My shrink is an ardent proponent of the school of psychology that attributes the ways we adapt to life to the influences our parents had on us as children. Because my father was anxious, depressed, and suicidal, my therapist says, I suffered the double whammy of inheriting some of my dad’s genetic tendencies, as well as lacking the foundational sense of a healthy childhood establishing a secure base of safety, security, and well-being as the underpinnings of a stable, constructive, happy life.
With this analysis fresh in my mind, I immediately quit flipping channels the other night as soon as I came upon Oprah Winfrey’s special, “Honoring Our Kings: Celebrating Black Fatherhood,” on the OWN cable network. I’m not Black, but the examples of exceptional fatherhood on the show grabbed me and demanded my attention.
Co-hosting with Oprah was Sterling K. Brown, himself a beacon of Black fatherhood in real life as well as playing a world-class dad on TV. In the popular “This Is Us” series, Brown portrays a conscientious but neurotic African American father who struggles with having been abandoned at birth by his drug-using Black biological father and apparent overdose-victim mother, and who spends his life trying to live up to the example of his long-deceased, adoptive white father.
The first of the young Black fathers featured in the special matched Brown’s good-natured appeal, sensitivity, and humanity pound for pound. He described his career ambition as a therapist as well as his paternal ambition to show his child the warmth, vulnerability and nurturing aspects of fatherhood that he said previous generations of Black men seemed culturally incapable of expressing.
His story brought back the memory of a scene I’d witnessed decades ago and knew I’d never forget.
While running my Saturday errands one morning in New York in the mid-1980s, I had just deposited my paycheck at the Emigrant bank at 6th Avenue and 8th Street in Greenwich Village and walked across to the eastside corner where there was a Blockbuster video store. In the middle of the sidewalk in front of the store, a little Black boy, maybe 5 years old, was crying his eyes out. His father, a fit-looking 30-something man with neatly trimmed hair and beard, bent down to look at his disconsolate son at eye level. He gently placed his hands on his son’s shoulders and told him, “Don’t cry. Do you know how many Blockbusters there are in this city? We’ll find it. Sooner or later we’ll find it.”

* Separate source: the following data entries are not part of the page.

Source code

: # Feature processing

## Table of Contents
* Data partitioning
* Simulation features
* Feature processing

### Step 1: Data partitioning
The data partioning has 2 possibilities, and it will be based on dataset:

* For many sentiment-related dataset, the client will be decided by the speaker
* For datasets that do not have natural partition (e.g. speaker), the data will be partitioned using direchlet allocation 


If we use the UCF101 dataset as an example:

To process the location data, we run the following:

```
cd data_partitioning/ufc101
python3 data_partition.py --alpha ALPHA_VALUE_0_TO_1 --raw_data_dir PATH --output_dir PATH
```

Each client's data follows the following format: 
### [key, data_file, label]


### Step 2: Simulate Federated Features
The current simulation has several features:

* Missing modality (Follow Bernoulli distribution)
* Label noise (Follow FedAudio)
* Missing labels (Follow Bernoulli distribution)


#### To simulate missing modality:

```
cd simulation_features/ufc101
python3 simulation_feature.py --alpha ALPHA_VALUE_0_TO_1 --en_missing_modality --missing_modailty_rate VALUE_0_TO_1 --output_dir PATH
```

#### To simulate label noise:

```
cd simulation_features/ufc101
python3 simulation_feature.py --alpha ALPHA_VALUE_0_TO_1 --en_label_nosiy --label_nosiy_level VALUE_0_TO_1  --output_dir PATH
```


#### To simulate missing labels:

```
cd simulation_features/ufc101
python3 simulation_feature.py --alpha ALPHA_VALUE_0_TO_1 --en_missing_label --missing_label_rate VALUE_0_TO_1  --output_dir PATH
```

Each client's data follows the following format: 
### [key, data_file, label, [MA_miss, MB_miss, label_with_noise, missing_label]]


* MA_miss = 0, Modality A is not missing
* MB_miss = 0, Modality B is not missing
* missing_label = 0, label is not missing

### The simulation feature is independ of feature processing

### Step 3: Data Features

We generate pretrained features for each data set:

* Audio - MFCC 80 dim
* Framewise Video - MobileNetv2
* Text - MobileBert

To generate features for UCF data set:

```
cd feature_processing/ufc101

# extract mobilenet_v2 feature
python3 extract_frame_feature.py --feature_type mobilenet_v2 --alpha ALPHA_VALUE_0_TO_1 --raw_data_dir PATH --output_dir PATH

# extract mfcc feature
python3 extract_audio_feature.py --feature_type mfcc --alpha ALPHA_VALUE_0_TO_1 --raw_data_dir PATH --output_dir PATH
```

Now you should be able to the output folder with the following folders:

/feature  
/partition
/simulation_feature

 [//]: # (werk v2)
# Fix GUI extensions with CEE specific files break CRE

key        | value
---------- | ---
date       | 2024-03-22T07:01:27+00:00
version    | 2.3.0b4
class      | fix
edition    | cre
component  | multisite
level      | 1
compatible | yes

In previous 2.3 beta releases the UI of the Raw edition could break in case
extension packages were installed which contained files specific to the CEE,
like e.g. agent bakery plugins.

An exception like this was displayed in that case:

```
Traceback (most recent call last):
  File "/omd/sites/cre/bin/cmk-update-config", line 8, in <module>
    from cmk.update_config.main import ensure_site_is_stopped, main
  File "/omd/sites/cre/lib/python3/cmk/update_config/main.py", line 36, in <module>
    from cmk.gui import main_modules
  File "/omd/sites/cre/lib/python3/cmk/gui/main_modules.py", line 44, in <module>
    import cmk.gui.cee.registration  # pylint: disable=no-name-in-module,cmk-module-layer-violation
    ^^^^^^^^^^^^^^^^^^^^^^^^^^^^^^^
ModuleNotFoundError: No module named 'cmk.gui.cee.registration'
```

In a similar situation, I remember thinking, my own father might have called me a “little monster,” blamed me for “shitting on what was supposed to be a fun outing” and pointed to his belt, to let me what I had in store if I didn’t quit my “bellyaching.”
But not this father, whose comforting gentle words stopped his son’s tears and nearly brought a few to my eyes. I wanted to tell him what a fantastic father he was. And if it happened today I very well might have.
That little vignette, which could not have lasted more than 20 seconds, has remained with me ever since. I imagined that Black dad, even if all the other Blockbusters were out of the video his son had wanted, taking his son for ice cream or to the zoo or for some other treat to salvage the day and turn disappointment into joy.
The way fathers handle life with and in front of their children – and mothers too – makes all the difference in the world and sets the stage for how we ourselves adjust to the circumstances we face forever after. My father was not all bad and he did the best he could. But if the dad I saw consoling his kid in front of that Blockbuster store all those years ago was like that throughout his son’s development, I bet by now his son has turned into an exceptional father himself.